Microsoft’s public advisory on CVE-2025-38389 names the Linux kernel’s Intel GPU driver (drm/i915) as the locus of a bug that can leave a timeline object referenced after an allocation failure — and Microsoft has stated that, today, Azure Linux is the Microsoft product they have confirmed to include the affected open-source library; they will update the CVE if other Microsoft products are found to include the same code. This article explains the vulnerability, lists the kernel versions and vendor patches where the fix has landed, evaluates Microsoft’s statement, and provides practical, verifiable steps IT teams and administrators should take to determine whether any Microsoft product in their environment is exposed and how to remediate it.

Background / Overview​

The code at the center of CVE-2025-38389 lives in the Linux kernel’s Intel GPU driver — commonly referred to as drm/i915. The defect occurs in the context of ring submission and context allocation: when a VMA (virtual memory area) allocation fails during the path that gets a reference to the engine’s legacy timeline, the code can wind up holding a reference that is never released.

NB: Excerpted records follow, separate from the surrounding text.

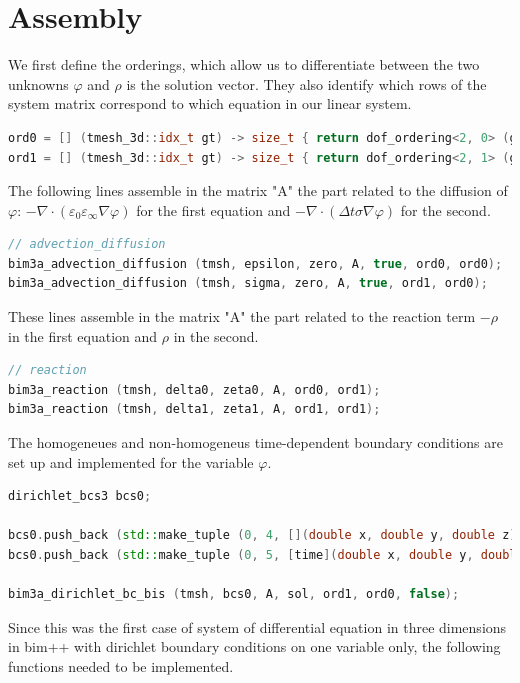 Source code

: \documentclass{Configuration_Files/PoliMi3i_thesis}
\let\phi\varphi
\let\epsilon\varepsilon
\begin{document}
\section{Assembly}
We first define the orderings, which allow us to differentiate between the two unknowns $\phi$ and $\rho$ is the solution vector. They also identify which rows of the system matrix correspond to which equation in our linear system.
\begin{lstlisting}[language=C++]
ord0 = [] (tmesh_3d::idx_t gt) -> size_t { return dof_ordering<2, 0> (gt); },
ord1 = [] (tmesh_3d::idx_t gt) -> size_t { return dof_ordering<2, 1> (gt); };
\end{lstlisting}
The following lines assemble in the matrix "A" the part related to the diffusion of $\phi$: $-\nabla\cdot(\epsilon_0\epsilon_\infty\nabla\phi)$ for the first equation and $-\nabla\cdot(\Delta t\sigma\nabla\phi)$ for the second.
\begin{lstlisting}[language=C++]
// advection_diffusion
bim3a_advection_diffusion (tmsh, epsilon, zero, A, true, ord0, ord0);
bim3a_advection_diffusion (tmsh, sigma, zero, A, true, ord1, ord0);
\end{lstlisting}
These lines assemble in the matrix "A" the part related to the reaction term $-\rho$ in the first equation and $\rho$ in the second.
\begin{lstlisting}[language=C++]
// reaction
bim3a_reaction (tmsh, delta0, zeta0, A, ord0, ord1);
bim3a_reaction (tmsh, delta1, zeta1, A, ord1, ord1);
\end{lstlisting}
The homogeneues and non-homogeneus time-dependent boundary conditions are set up and implemented for the variable $\phi$.
\begin{lstlisting}[language=C++]
dirichlet_bcs3 bcs0;
    
bcs0.push_back (std::make_tuple (0, 4, [](double x, double y, double z){return 0.0;})); //bottom
bcs0.push_back (std::make_tuple (0, 5, [time](double x, double y, double z){return 1.5e4 * (1 - exp(-tau/10.0));})); //top
    
bim3a_dirichlet_bc_bis (tmsh, bcs0, A, sol, ord1, ord0, false);
\end{lstlisting}
Since this was the first case of system of differential equation in three dimensions in bim++ with dirichlet boundary conditions on one variable only, the following functions needed to be implemented. 
\end{document}
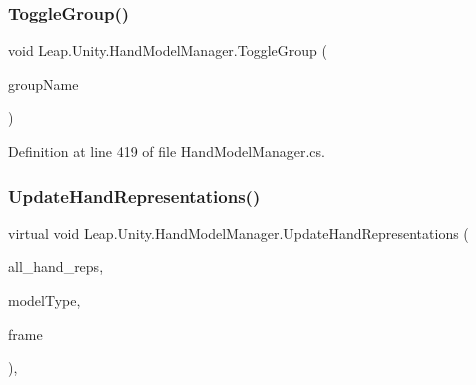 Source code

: \subsubsection{\texorpdfstring{ToggleGroup()}{ToggleGroup()}}
{\footnotesize\ttfamily void Leap.\+Unity.\+Hand\+Model\+Manager.\+Toggle\+Group (\begin{DoxyParamCaption}\item[{string}]{group\+Name }\end{DoxyParamCaption})}



Definition at line 419 of file Hand\+Model\+Manager.\+cs.

\mbox{\label{class_leap_1_1_unity_1_1_hand_model_manager_a79e87a3a32fdef95f497a081dae1f533}} 
\subsubsection{\texorpdfstring{UpdateHandRepresentations()}{UpdateHandRepresentations()}}
{\footnotesize\ttfamily virtual void Leap.\+Unity.\+Hand\+Model\+Manager.\+Update\+Hand\+Representations (\begin{DoxyParamCaption}\item[{Dictionary$<$ int, \mbox{\hyperlink{class_leap_1_1_unity_1_1_hand_representation}{Hand\+Representation}} $>$}]{all\+\_\+hand\+\_\+reps,  }\item[{\mbox{\hyperlink{namespace_leap_1_1_unity_a186e5eb0a2b743f1f6b79346f0ab8ad0}{Model\+Type}}}]{model\+Type,  }\item[{\mbox{\hyperlink{class_leap_1_1_frame}{Frame}}}]{frame }\end{DoxyParamCaption})\hspace{0.3cm}{\ttfamily [protected]}, {\ttfamily [virtual]}}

The result observed in continuous-integration (CI) runs and testbeds was warning and panic-like traces at driver unbind time and leaked objects during shutdown. The fix reorders the operations so the timeline reference is taken only after the VMA allocation succeeds, preventing the stuck reference.
Why this matters: a held kernel object tied to GPU timelines and status-page VMAs can prevent clean driver unbind and object teardown, potentially causing resource leakage, instability, or driver cleanup failures on systems that exercise the problematic code path. The problem is not an immediate remote code execution vulnerability — it’s a local kernel resource / driver correctness bug — but it is still rated with a medium-severity profile and has practical impact in test and CI environments and potentially on shared infrastructure that loads/unloads i915 frequently.
Key technical facts that you can verify in your environment:

• The flaw was tracked as CVE-2025-38389 and publicly announced alongside upstream kernel commits.
• The fix was merged into stable kernel trees; fixed kernel points include backports in the 5.4, 5.10, 5.15, 6.1, 6.6, 6.12 and later series.
• Distributions and vendors have issued patches and advisories; many mainstream vendors have backported fixes into their kernels or published advisories with fixed package versions.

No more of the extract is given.